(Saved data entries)
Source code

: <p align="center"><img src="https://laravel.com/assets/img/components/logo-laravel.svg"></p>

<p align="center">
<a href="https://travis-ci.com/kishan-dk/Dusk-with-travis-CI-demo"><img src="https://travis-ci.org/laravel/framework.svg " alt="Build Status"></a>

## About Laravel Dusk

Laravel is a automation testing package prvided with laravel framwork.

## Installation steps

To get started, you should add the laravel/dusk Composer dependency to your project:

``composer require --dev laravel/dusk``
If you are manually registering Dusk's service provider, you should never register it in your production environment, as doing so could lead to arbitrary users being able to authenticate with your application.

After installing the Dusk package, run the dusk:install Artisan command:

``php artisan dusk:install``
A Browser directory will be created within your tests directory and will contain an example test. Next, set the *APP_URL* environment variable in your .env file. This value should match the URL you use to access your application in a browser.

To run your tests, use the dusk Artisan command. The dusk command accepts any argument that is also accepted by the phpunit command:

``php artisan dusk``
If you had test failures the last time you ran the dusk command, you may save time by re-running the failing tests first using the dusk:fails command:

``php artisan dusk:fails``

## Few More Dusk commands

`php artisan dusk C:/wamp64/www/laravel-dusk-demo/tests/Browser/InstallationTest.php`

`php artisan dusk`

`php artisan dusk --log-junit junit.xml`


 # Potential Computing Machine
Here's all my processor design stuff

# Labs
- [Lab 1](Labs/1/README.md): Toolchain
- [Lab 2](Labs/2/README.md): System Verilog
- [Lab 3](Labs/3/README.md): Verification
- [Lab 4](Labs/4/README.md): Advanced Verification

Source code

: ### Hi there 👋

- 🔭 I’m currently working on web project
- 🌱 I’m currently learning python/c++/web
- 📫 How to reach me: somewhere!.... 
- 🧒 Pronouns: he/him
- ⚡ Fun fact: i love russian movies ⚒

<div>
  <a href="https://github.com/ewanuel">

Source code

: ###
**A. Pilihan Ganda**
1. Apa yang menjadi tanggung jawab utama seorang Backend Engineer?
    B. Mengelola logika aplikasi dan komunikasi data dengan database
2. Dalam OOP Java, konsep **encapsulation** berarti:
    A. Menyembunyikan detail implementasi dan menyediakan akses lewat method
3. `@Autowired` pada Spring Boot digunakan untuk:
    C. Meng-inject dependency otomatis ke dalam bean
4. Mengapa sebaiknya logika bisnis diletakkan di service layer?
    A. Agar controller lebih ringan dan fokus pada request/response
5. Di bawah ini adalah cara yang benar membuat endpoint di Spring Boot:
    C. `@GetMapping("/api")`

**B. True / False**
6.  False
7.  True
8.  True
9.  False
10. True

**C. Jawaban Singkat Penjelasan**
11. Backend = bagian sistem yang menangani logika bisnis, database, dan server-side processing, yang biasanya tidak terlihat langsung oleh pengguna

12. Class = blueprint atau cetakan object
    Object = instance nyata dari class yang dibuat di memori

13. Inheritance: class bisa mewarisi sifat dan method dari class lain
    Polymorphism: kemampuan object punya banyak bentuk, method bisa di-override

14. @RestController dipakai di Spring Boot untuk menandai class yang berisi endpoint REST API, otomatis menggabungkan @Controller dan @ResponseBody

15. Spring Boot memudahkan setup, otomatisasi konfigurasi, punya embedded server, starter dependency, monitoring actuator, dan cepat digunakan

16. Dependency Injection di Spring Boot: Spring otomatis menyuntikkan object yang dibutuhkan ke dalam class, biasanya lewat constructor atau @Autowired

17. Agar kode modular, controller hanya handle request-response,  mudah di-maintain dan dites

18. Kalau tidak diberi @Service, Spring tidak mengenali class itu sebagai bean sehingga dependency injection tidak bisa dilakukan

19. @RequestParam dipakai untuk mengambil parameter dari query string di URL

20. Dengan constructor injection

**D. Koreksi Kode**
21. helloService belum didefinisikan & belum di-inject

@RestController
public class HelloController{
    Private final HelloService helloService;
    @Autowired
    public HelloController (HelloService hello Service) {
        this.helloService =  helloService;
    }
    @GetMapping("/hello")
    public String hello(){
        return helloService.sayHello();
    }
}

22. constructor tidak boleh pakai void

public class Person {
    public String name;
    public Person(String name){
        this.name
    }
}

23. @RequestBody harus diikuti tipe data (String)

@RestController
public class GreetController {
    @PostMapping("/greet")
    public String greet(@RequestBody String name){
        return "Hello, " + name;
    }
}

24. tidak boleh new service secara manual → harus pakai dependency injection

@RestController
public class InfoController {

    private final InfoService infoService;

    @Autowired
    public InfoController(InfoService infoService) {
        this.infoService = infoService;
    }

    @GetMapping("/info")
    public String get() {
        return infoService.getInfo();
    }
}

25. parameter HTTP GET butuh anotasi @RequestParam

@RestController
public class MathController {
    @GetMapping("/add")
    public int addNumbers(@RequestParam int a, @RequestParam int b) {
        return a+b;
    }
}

*WHAT IS REQUIRED:*
Every record needs to be written out again, exactly as it was given.

*TASK RESULT:*
Source code

: <p align="center"><img src="https://laravel.com/assets/img/components/logo-laravel.svg"></p>

<p align="center">
<a href="https://travis-ci.com/kishan-dk/Dusk-with-travis-CI-demo"><img src="https://travis-ci.org/laravel/framework.svg " alt="Build Status"></a>

## About Laravel Dusk

Laravel is a automation testing package prvided with laravel framwork.

## Installation steps

To get started, you should add the laravel/dusk Composer dependency to your project:

``composer require --dev laravel/dusk``
If you are manually registering Dusk's service provider, you should never register it in your production environment, as doing so could lead to arbitrary users being able to authenticate with your application.

After installing the Dusk package, run the dusk:install Artisan command:

``php artisan dusk:install``
A Browser directory will be created within your tests directory and will contain an example test. Next, set the *APP_URL* environment variable in your .env file. This value should match the URL you use to access your application in a browser.

To run your tests, use the dusk Artisan command. The dusk command accepts any argument that is also accepted by the phpunit command:

``php artisan dusk``
If you had test failures the last time you ran the dusk command, you may save time by re-running the failing tests first using the dusk:fails command:

``php artisan dusk:fails``

## Few More Dusk commands

`php artisan dusk C:/wamp64/www/laravel-dusk-demo/tests/Browser/InstallationTest.php`

`php artisan dusk`

`php artisan dusk --log-junit junit.xml`


 # Potential Computing Machine
Here's all my processor design stuff

# Labs
- [Lab 1](Labs/1/README.md): Toolchain
- [Lab 2](Labs/2/README.md): System Verilog
- [Lab 3](Labs/3/README.md): Verification
- [Lab 4](Labs/4/README.md): Advanced Verification

Source code

: ### Hi there 👋

- 🔭 I’m currently working on web project
- 🌱 I’m currently learning python/c++/web
- 📫 How to reach me: somewhere!.... 
- 🧒 Pronouns: he/him
- ⚡ Fun fact: i love russian movies ⚒

<div>
  <a href="https://github.com/ewanuel">

Source code

: ###
**A. Pilihan Ganda**
1. Apa yang menjadi tanggung jawab utama seorang Backend Engineer?
    B. Mengelola logika aplikasi dan komunikasi data dengan database
2. Dalam OOP Java, konsep **encapsulation** berarti:
    A. Menyembunyikan detail implementasi dan menyediakan akses lewat method
3. `@Autowired` pada Spring Boot digunakan untuk:
    C. Meng-inject dependency otomatis ke dalam bean
4. Mengapa sebaiknya logika bisnis diletakkan di service layer?
    A. Agar controller lebih ringan dan fokus pada request/response
5. Di bawah ini adalah cara yang benar membuat endpoint di Spring Boot:
    C. `@GetMapping("/api")`

**B. True / False**
6.  False
7.  True
8.  True
9.  False
10. True

**C. Jawaban Singkat Penjelasan**
11. Backend = bagian sistem yang menangani logika bisnis, database, dan server-side processing, yang biasanya tidak terlihat langsung oleh pengguna

12. Class = blueprint atau cetakan object
    Object = instance nyata dari class yang dibuat di memori

13. Inheritance: class bisa mewarisi sifat dan method dari class lain
    Polymorphism: kemampuan object punya banyak bentuk, method bisa di-override

14. @RestController dipakai di Spring Boot untuk menandai class yang berisi endpoint REST API, otomatis menggabungkan @Controller dan @ResponseBody

15. Spring Boot memudahkan setup, otomatisasi konfigurasi, punya embedded server, starter dependency, monitoring actuator, dan cepat digunakan

16. Dependency Injection di Spring Boot: Spring otomatis menyuntikkan object yang dibutuhkan ke dalam class, biasanya lewat constructor atau @Autowired

17. Agar kode modular, controller hanya handle request-response,  mudah di-maintain dan dites

18. Kalau tidak diberi @Service, Spring tidak mengenali class itu sebagai bean sehingga dependency injection tidak bisa dilakukan

19. @RequestParam dipakai untuk mengambil parameter dari query string di URL

20. Dengan constructor injection

**D. Koreksi Kode**
21. helloService belum didefinisikan & belum di-inject

@RestController
public class HelloController{
    Private final HelloService helloService;
    @Autowired
    public HelloController (HelloService hello Service) {
        this.helloService =  helloService;
    }
    @GetMapping("/hello")
    public String hello(){
        return helloService.sayHello();
    }
}

22. constructor tidak boleh pakai void

public class Person {
    public String name;
    public Person(String name){
        this.name
    }
}

23. @RequestBody harus diikuti tipe data (String)

@RestController
public class GreetController {
    @PostMapping("/greet")
    public String greet(@RequestBody String name){
        return "Hello, " + name;
    }
}

24. tidak boleh new service secara manual → harus pakai dependency injection

@RestController
public class InfoController {

    private final InfoService infoService;

    @Autowired
    public InfoController(InfoService infoService) {
        this.infoService = infoService;
    }

    @GetMapping("/info")
    public String get() {
        return infoService.getInfo();
    }
}

25. parameter HTTP GET butuh anotasi @RequestParam

@RestController
public class MathController {
    @GetMapping("/add")
    public int addNumbers(@RequestParam int a, @RequestParam int b) {
        return a+b;
    }
}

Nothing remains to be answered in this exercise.